Deals22 April 2026|Datacentres.com Research|12 min read

Constellation Energy Signs 2GW Nuclear Power Agreement for Data Centre Campus

In the largest nuclear-to-data-centre deal to date, Constellation will supply 2 GW of baseload nuclear power to a hyperscale campus in Pennsylvania over a 20-year term.

Constellation Energy has announced a landmark 20-year power purchase agreement to supply 2 gigawatts of nuclear-generated electricity to a planned hyperscale data centre campus in eastern Pennsylvania. The deal, valued at an estimated $35 billion over its lifetime, represents the largest direct nuclear power commitment to the data centre industry to date and marks a fundamental shift in how technology companies approach energy procurement.

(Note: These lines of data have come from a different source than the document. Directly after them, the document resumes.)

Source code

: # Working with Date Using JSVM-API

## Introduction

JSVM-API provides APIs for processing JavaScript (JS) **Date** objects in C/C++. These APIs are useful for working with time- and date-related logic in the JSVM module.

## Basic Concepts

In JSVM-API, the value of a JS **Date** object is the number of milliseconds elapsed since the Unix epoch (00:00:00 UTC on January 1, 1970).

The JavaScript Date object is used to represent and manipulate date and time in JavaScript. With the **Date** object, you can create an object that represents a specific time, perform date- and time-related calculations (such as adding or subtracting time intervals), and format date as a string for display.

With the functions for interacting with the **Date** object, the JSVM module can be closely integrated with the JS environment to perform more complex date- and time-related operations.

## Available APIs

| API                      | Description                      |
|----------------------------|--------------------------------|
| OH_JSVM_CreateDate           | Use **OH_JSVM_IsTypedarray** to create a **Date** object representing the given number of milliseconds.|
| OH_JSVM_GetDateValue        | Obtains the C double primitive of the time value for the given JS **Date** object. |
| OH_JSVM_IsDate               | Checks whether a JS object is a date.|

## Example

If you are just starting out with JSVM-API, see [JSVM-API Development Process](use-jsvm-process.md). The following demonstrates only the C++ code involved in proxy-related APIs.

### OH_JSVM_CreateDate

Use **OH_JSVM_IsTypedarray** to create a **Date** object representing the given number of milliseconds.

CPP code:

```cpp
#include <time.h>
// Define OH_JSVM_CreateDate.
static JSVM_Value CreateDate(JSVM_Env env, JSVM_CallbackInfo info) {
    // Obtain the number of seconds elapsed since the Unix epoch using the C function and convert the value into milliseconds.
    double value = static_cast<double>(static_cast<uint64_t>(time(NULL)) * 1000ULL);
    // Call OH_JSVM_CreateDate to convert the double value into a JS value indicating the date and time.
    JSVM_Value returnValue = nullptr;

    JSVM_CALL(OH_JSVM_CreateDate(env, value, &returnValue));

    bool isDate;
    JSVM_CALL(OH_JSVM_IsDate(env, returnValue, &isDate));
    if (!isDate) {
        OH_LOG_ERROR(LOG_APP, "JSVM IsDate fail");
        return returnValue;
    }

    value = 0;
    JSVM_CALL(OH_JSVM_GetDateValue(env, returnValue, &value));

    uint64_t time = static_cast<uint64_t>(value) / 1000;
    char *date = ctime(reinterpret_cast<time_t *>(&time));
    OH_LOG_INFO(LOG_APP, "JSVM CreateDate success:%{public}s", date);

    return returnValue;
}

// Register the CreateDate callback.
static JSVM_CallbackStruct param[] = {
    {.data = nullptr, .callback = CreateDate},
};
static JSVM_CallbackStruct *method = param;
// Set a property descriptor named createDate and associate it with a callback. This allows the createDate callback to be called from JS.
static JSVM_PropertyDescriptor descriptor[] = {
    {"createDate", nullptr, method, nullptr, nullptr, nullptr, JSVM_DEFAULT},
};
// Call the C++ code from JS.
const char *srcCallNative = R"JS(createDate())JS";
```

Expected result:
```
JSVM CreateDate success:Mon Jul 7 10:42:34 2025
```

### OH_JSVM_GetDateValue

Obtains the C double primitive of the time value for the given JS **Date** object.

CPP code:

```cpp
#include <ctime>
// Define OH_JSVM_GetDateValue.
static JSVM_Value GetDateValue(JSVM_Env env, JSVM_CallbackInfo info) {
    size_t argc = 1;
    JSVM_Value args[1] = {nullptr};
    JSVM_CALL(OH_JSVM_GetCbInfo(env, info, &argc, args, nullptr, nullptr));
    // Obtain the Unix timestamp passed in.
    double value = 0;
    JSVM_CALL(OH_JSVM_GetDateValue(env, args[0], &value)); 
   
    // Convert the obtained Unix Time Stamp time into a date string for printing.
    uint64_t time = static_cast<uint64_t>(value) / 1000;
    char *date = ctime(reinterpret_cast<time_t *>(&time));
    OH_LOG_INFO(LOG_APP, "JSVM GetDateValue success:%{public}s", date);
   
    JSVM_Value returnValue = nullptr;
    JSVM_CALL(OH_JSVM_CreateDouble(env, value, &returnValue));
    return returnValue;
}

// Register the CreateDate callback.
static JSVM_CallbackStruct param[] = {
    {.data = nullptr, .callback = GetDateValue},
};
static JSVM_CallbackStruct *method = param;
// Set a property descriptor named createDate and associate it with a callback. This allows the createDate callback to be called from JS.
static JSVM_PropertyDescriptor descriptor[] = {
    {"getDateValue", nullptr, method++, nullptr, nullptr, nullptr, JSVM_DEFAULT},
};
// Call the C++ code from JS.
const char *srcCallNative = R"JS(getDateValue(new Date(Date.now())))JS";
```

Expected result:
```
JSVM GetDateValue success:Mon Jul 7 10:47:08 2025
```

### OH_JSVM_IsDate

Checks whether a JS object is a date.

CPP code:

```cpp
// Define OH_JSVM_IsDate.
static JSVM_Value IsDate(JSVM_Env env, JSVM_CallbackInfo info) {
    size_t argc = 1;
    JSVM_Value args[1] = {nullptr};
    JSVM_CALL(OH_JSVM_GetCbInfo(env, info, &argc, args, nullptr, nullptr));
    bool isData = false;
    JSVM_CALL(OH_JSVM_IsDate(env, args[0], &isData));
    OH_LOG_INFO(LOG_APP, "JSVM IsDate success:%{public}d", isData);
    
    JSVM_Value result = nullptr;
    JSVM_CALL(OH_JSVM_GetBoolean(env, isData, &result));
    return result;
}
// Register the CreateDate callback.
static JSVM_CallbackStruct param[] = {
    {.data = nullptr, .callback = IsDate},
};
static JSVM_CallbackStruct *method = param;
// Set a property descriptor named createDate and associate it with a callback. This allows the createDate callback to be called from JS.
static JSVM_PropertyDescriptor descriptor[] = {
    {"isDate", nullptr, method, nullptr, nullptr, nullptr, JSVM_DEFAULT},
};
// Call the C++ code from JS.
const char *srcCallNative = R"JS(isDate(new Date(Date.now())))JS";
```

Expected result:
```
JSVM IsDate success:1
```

The campus, being developed on a 1,200-acre site near the Susquehanna nuclear generating station, will draw power directly from the plant's two 1.3 GW boiling water reactors via a behind-the-meter connection. This arrangement bypasses the congested PJM Interconnection queue that has frustrated data centre developers across the mid-Atlantic region - where wait times for new grid connections now extend 4-5 years. By connecting directly to the generation source, the developer avoids transmission constraints, capacity charges, and the uncertainty of the interconnection process entirely.

The Constellation deal follows a series of nuclear partnerships that have accelerated over the past 18 months. Amazon signed a $650 million agreement with Talen Energy for power from the Susquehanna plant in 2024, securing 960 MW of capacity for a data centre campus adjacent to the station. Microsoft has been the most aggressive, pursuing both existing nuclear agreements and next-generation technology - the company has invested in small modular reactor (SMR) development partnerships and signed PPAs with nuclear operators in multiple states. Google has taken a different approach through its partnership with Fervo Energy, targeting 150 MW of enhanced geothermal capacity by 2028 as a zero-carbon baseload alternative to nuclear.

The appeal of nuclear for data centre operators is straightforward: it provides 24/7 baseload power with zero carbon emissions. Unlike solar (which generates only during daylight hours) or wind (which is intermittent), nuclear plants operate at 90%+ capacity factors year-round. For AI training workloads that run continuously for weeks or months, this reliability is essential. A single nuclear reactor typically generates 1,000-1,400 MW - enough to power a large hyperscale campus indefinitely without seasonal variation or weather dependence.

However, the agreement has reignited significant regulatory debate. The PJM Interconnection, which manages the power grid serving 65 million people across 13 states (Delaware, Illinois, Indiana, Kentucky, Maryland, Michigan, New Jersey, North Carolina, Ohio, Pennsylvania, Tennessee, Virginia, West Virginia, and DC), has raised concerns about diverting 2 GW of generation capacity to a single customer. PJM's reliability planning models assume that nuclear generation is available to serve the broader grid during peak demand periods. Removing 2 GW from the shared grid could necessitate additional generation capacity to maintain reliability margins - costs that would ultimately be borne by other ratepayers.

Consumer advocacy groups and state utility commissions in Pennsylvania and neighboring states have also raised objections. The concern is that large technology companies, with their ability to sign multi-billion-dollar PPAs, are effectively pricing residential and small business customers out of access to the cheapest, cleanest electricity available on the grid. Several state attorneys general have filed comments with FERC (the Federal Energy Regulatory Commission) requesting review of behind-the-meter arrangements that effectively privatize public generation assets.

Despite the regulatory headwinds, the trend toward nuclear-powered data centres appears irreversible. NuScale Power, the first company to receive NRC design certification for an SMR, has signed letters of intent with multiple data centre developers. TerraPower, backed by Bill Gates, is developing a 345 MW sodium-cooled reactor in Kemmerer, Wyoming, with data centre operators among its target customers. Kairos Power is building a demonstration reactor in Tennessee. The Department of Energy has projected that 200 GW of new nuclear capacity may be needed in the US by 2050 to meet climate and electrification goals - and data centres are expected to be the anchor tenants that make new nuclear construction economically viable.

For the data centre industry, the nuclear question represents a broader strategic shift from being consumers of grid electricity to becoming direct participants in the energy generation market. This vertical integration - where technology companies own or control their power supply from generation through consumption - mirrors the historical pattern of other energy-intensive industries like aluminum smelting and steelmaking. The companies best positioned to secure reliable, affordable, carbon-free power at scale will hold a decisive competitive advantage as energy availability becomes the primary constraint on data centre growth.